*EXERCISE AIM*: Write out every line from the listing below where the string "doubles" is found.

━━━ SUPPLIED MATERIAL

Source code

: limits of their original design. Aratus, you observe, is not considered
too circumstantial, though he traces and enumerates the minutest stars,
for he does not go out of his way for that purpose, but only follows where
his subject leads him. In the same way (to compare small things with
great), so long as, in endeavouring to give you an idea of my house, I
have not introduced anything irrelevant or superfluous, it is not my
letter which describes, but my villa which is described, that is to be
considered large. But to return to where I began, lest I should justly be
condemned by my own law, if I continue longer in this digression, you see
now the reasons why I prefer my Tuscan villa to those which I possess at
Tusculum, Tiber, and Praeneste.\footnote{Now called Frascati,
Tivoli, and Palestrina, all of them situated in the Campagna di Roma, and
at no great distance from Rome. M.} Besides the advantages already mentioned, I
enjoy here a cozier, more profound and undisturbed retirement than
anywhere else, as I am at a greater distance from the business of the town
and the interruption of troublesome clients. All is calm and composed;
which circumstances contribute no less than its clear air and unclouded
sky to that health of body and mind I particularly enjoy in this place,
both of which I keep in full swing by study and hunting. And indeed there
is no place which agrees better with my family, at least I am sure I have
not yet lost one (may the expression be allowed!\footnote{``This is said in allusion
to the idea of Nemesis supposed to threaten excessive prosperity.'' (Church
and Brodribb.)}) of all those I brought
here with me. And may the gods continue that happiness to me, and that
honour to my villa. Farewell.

━━━━━━
━━━ SUPPLIED MATERIAL

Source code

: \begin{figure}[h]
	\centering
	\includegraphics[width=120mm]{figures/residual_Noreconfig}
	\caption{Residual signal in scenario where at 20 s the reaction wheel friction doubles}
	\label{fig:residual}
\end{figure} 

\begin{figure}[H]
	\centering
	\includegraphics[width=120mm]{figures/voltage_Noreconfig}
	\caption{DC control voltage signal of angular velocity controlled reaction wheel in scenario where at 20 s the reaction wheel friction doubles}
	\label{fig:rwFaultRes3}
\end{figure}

━━━━━━
━━━ SUPPLIED MATERIAL

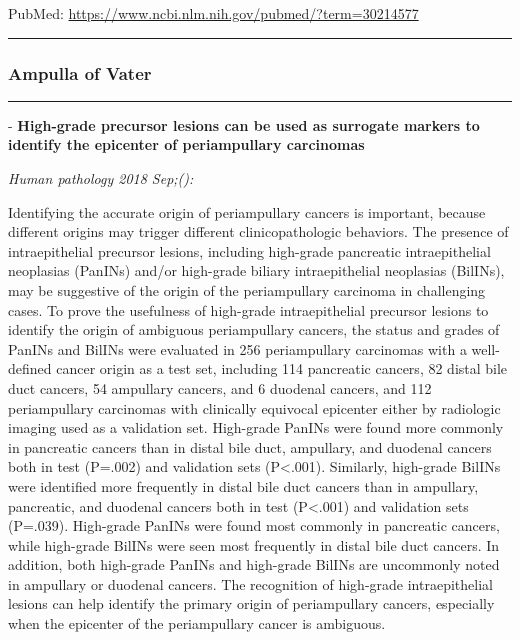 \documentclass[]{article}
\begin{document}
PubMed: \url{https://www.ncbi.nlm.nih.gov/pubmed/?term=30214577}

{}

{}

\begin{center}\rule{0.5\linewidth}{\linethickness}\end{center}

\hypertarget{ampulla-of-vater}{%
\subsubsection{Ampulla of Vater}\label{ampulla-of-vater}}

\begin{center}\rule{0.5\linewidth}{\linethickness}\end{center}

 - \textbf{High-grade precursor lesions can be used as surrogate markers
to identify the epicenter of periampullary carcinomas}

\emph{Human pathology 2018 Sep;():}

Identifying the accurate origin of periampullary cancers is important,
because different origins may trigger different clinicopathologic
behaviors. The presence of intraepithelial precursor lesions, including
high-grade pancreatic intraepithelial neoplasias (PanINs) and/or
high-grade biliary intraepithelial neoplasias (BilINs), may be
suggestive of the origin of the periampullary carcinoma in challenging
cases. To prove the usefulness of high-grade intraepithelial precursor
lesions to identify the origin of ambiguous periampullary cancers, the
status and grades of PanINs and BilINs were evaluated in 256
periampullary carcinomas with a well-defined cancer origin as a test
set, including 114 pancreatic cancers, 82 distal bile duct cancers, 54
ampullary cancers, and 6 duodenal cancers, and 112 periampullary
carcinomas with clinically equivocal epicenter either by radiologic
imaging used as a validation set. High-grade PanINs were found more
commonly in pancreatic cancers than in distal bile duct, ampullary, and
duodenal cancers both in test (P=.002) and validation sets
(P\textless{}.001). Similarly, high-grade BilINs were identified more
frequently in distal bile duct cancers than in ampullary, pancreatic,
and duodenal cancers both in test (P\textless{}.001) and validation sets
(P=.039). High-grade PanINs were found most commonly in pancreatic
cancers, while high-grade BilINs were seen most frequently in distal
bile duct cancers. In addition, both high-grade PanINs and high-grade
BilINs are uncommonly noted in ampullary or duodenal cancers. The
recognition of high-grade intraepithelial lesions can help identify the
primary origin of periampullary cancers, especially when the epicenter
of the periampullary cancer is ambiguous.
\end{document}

━━━━━━

*EXERCISE SOLUTION*:
	\caption{Residual signal in scenario where at 20 s the reaction wheel friction doubles}
	\caption{DC control voltage signal of angular velocity controlled reaction wheel in scenario where at 20 s the reaction wheel friction doubles}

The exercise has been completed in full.